EXERCISE DETAILS:
For every line in the data below, check for the word "These", then state how many lines have it. Answer with the number only.

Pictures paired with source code
--- --- ---
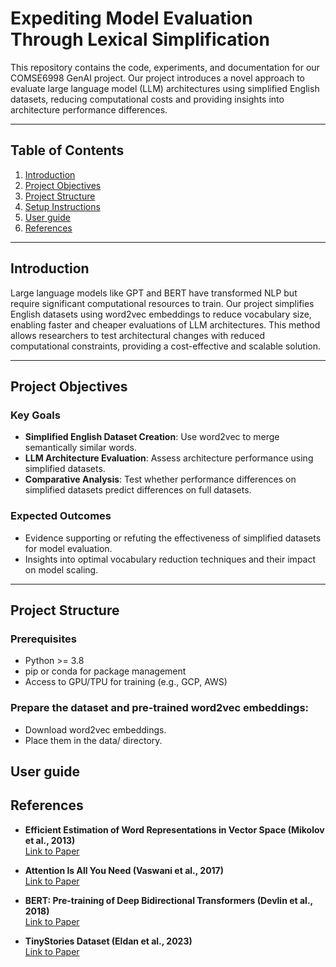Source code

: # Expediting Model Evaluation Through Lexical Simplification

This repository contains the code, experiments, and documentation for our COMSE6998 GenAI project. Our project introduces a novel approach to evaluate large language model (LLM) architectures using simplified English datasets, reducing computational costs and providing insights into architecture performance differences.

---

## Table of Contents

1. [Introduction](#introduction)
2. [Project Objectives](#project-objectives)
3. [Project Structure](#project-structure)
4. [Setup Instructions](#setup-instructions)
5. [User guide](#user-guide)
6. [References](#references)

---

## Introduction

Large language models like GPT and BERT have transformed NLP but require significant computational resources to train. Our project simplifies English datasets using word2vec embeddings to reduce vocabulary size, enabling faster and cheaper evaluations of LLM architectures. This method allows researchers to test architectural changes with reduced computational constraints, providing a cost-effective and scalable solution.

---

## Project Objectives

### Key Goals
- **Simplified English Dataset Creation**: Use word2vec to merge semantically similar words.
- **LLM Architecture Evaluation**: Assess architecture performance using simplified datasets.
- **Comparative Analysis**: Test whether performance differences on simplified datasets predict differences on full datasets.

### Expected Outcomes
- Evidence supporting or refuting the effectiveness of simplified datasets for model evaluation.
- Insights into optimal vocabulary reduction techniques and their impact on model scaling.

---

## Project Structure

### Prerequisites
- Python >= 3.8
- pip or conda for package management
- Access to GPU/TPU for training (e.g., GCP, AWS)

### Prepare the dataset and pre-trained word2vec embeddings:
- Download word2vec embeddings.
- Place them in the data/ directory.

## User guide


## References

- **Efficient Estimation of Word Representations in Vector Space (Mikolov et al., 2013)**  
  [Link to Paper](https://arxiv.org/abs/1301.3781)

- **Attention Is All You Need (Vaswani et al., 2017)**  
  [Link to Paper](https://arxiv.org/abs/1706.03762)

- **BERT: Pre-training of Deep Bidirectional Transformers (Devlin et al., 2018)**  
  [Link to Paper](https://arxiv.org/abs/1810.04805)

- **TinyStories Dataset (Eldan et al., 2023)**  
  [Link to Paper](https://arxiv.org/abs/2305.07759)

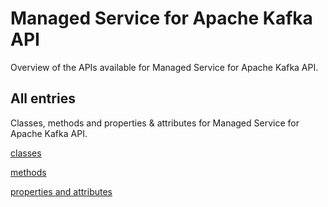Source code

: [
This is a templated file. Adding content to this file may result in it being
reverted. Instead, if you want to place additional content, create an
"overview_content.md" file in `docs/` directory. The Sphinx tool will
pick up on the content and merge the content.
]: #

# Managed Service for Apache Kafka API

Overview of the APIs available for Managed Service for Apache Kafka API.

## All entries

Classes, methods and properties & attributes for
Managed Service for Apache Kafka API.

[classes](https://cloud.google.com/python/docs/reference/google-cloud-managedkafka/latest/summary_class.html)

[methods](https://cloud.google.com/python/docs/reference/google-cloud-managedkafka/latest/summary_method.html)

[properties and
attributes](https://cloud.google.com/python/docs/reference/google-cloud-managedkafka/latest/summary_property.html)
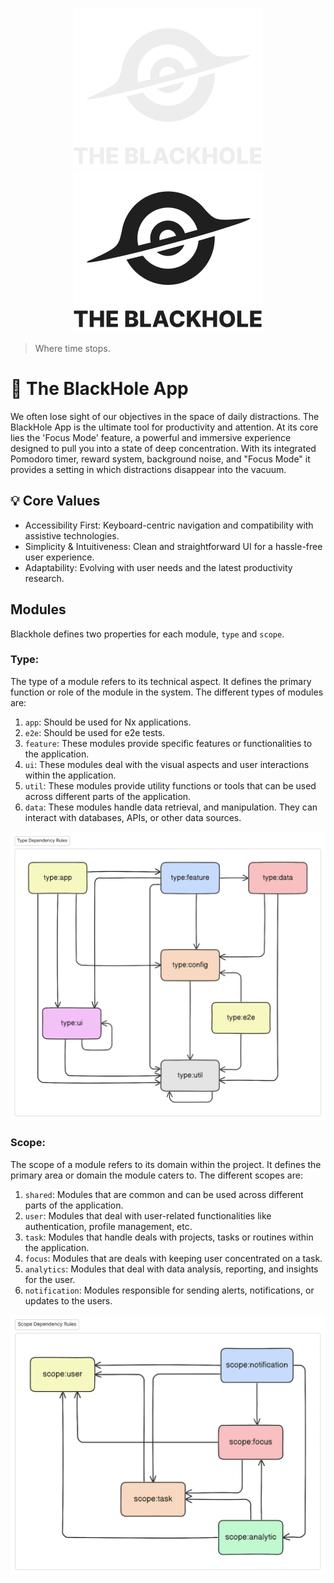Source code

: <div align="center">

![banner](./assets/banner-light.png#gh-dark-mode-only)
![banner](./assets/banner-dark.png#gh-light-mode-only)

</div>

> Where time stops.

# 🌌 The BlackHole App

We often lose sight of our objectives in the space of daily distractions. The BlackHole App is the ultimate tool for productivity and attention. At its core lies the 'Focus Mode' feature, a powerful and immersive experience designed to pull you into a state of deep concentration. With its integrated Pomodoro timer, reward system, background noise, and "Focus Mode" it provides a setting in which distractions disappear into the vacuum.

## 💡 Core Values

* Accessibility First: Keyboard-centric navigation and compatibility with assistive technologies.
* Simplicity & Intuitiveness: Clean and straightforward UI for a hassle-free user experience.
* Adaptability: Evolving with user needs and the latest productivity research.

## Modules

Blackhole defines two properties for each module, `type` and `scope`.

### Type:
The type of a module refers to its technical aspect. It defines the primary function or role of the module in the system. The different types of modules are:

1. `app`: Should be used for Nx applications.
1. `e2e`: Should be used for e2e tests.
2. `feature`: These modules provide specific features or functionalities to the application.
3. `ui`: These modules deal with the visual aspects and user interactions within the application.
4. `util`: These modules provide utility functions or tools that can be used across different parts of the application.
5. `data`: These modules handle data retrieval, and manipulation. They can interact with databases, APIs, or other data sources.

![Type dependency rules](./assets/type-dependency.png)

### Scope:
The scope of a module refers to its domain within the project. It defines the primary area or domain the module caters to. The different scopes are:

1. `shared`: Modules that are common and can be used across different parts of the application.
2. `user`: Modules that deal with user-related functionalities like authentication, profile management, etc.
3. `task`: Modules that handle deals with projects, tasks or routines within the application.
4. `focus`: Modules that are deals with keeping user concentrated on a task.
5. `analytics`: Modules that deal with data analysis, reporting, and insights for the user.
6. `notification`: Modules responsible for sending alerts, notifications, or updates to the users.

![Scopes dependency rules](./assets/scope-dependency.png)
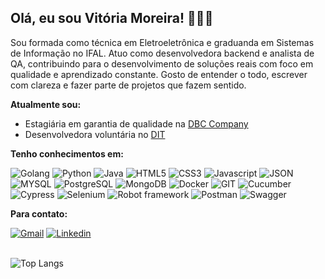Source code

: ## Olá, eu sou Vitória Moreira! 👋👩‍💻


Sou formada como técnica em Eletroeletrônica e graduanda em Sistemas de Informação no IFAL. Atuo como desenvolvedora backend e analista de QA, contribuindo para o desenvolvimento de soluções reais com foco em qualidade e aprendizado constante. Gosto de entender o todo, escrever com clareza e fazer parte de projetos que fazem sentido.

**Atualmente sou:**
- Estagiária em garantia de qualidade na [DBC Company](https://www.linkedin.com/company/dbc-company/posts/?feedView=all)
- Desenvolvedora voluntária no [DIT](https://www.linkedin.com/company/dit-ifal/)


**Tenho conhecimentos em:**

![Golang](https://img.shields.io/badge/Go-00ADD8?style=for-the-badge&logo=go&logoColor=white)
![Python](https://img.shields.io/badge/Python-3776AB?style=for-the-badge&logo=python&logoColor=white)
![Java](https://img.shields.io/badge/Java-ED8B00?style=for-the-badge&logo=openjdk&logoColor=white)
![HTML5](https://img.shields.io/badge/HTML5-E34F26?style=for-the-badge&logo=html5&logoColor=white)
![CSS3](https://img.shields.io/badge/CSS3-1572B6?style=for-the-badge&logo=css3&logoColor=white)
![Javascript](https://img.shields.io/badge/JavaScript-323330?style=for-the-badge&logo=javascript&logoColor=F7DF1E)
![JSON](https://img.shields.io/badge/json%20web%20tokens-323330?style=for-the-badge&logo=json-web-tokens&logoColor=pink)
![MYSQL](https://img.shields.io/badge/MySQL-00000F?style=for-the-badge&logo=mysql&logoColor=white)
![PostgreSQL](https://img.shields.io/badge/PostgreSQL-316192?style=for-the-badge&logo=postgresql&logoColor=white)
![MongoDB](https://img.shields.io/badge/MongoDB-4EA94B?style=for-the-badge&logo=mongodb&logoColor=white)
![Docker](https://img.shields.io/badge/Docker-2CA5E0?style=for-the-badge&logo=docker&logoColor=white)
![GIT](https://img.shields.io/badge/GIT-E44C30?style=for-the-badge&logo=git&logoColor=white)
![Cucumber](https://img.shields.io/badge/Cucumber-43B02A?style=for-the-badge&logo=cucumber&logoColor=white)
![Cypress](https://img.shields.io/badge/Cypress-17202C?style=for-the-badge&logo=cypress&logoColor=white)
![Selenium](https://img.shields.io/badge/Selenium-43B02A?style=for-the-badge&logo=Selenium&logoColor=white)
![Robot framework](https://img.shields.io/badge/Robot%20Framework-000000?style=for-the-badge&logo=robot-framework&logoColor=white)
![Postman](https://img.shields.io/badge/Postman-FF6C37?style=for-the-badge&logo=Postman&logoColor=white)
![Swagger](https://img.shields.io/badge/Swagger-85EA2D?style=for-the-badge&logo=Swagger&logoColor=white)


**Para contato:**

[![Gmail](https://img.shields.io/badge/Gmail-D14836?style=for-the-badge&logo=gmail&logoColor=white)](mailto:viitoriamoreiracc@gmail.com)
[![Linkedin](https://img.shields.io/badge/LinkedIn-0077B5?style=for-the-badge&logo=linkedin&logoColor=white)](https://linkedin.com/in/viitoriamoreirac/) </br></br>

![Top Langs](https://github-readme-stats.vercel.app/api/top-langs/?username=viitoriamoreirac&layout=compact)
--- --- ---
SOLVED EXERCISE:
4